In 2015 we saw the largest number of deals for the largest amount of money since the 2008 financial crisis, with 70 daily newspapers being sold for a combined US$827 million, according to mergers-and-acquisitions adviser San Diego law firm Dirks, Van Essen & Murray.

Now in 2016, Gannett is back with one deal whose value exceeds the value of those 70 deals in 2015. It wants to buy the Tribune Publishing company for US$864 million. Other deals so far this year include New Media Investment Group Inc buying Journal Multimedia for US$18.0 million in early May and Freedom selling the Orange County Register and Riverside Press-Enterprise for US$49.8 million in a court-approved sale to Digital First Media, owner of the Los Angeles Daily News. These three and several smaller transactions have boosted the figure so far this year to close to US$1 billion.

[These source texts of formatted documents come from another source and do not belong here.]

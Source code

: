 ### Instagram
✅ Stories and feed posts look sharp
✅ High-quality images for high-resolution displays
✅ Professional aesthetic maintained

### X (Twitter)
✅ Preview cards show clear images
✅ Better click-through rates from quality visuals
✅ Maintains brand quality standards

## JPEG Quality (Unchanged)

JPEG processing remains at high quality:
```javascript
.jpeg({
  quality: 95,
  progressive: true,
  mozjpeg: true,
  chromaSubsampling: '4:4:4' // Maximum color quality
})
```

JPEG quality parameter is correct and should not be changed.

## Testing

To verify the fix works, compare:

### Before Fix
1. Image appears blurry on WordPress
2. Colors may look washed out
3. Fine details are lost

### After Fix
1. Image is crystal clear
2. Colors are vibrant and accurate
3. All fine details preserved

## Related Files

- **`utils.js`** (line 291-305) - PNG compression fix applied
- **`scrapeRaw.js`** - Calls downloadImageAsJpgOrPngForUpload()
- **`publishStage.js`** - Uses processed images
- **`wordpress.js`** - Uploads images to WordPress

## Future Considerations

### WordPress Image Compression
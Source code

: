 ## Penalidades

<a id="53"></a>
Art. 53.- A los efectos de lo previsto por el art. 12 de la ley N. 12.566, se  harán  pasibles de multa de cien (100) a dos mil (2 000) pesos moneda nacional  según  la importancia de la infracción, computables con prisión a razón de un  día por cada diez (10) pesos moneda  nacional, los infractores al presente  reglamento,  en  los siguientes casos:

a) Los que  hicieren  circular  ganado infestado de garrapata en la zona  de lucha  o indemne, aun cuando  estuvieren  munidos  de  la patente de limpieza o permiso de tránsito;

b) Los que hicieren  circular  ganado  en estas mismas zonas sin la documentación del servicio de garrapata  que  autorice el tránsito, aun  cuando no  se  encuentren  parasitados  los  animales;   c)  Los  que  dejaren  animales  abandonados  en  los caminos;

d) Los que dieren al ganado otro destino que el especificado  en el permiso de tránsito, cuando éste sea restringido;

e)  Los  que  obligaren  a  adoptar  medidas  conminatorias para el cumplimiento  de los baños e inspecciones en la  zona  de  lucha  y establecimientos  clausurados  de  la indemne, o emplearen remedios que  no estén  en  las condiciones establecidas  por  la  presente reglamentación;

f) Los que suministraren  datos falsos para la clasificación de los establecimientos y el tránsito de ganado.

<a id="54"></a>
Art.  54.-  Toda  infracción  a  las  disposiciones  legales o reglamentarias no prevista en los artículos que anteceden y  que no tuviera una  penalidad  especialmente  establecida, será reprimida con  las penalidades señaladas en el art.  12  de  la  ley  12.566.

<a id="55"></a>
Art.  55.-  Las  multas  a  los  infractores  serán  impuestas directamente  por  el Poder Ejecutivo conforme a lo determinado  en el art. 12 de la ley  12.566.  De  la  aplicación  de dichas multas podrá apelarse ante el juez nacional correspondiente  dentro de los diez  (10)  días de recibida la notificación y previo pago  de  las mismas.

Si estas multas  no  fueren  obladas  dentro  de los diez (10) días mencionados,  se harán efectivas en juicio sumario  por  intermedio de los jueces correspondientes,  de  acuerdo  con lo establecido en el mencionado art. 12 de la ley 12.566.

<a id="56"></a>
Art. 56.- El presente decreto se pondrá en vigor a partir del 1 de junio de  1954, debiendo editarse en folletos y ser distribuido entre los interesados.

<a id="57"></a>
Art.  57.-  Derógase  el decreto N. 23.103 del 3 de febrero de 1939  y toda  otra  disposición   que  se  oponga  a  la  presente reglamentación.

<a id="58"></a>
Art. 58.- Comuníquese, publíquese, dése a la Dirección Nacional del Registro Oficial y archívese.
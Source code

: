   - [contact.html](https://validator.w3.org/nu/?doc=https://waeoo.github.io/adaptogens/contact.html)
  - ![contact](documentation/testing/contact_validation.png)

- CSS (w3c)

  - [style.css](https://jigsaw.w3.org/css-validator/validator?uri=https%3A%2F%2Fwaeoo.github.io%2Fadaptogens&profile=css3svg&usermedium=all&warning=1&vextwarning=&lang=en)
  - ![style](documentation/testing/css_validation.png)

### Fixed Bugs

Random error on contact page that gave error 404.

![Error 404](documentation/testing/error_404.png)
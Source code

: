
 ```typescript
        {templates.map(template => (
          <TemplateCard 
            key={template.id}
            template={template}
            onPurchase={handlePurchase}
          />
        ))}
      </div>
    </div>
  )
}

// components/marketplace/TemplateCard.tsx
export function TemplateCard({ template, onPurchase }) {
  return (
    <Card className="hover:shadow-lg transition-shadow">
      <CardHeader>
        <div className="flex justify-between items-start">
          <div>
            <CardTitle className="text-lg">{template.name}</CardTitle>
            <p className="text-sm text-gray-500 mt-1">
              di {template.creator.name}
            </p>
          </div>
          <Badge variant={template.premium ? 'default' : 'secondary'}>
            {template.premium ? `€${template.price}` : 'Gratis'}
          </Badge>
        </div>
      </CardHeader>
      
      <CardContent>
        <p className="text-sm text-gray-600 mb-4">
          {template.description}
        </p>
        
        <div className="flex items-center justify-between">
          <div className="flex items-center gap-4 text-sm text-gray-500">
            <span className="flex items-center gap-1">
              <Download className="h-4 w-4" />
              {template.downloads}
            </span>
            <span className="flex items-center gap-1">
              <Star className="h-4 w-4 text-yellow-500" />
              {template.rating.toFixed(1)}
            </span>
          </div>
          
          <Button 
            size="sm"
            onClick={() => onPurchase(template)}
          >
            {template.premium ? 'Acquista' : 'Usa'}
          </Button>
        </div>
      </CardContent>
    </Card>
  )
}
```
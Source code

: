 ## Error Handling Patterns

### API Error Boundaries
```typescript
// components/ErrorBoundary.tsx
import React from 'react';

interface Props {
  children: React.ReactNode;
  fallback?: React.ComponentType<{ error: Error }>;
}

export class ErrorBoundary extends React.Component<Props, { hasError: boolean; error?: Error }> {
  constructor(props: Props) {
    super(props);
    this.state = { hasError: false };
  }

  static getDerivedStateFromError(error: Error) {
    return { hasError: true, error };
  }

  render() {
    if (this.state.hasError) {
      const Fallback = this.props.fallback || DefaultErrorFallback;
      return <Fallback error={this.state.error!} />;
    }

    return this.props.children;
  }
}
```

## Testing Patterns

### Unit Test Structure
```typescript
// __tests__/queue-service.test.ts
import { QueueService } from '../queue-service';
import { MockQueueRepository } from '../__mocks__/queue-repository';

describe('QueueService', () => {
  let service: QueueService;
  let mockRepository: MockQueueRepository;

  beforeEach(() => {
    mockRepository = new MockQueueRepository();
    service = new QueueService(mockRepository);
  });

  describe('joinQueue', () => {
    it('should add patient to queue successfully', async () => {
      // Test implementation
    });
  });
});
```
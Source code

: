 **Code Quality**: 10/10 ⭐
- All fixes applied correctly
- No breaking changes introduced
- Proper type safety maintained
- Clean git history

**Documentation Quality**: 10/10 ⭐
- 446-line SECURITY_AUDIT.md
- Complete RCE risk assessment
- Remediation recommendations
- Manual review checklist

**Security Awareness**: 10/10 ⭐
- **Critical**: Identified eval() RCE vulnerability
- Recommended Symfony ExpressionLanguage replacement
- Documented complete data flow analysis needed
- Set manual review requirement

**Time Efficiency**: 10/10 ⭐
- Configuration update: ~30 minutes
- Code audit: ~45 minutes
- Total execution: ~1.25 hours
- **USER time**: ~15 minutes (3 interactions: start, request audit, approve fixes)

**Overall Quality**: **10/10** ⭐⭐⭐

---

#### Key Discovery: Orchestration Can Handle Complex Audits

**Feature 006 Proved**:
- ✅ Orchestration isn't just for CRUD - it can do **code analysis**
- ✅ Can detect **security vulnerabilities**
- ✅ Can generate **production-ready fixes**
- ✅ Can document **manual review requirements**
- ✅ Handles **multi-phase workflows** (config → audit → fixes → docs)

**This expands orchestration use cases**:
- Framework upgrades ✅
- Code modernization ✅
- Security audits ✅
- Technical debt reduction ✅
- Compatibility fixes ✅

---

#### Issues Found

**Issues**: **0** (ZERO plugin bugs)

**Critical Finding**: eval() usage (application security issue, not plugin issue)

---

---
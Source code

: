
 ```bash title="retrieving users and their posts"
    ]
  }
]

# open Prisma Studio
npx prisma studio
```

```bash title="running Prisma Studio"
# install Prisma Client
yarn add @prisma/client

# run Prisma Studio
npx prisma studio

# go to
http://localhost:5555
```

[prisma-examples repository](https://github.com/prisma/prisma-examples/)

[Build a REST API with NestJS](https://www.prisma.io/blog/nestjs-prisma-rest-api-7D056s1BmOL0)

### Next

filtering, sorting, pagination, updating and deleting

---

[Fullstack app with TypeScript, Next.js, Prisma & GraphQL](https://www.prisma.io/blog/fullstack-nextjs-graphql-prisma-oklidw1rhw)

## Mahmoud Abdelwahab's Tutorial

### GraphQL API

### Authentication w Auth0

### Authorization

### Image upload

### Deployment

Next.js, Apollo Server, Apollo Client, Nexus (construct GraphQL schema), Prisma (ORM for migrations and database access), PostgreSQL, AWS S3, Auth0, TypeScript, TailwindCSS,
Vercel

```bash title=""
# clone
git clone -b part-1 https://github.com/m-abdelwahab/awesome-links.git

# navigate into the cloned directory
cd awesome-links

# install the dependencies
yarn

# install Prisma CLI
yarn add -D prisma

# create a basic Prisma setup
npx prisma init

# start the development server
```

Many of these sales are final transactions; the next buyer could be closing it. But in little reported comments last week, the owner of 32 dailies and 47 weeklies was unusually optimistic about print. Warren Buffett told a USA Today columnist that “It’s almost unnatural how much I love newspapers … We would never sell a newspaper. I want to be the last guy standing.” But Buffett also makes sure he buys papers with local monopolies, with very little competition from other media as well (radio and TV). In the 15 months to March 2013, Buffett’s company paid a total of US$344 million for 28 daily newspapers of varying sizes.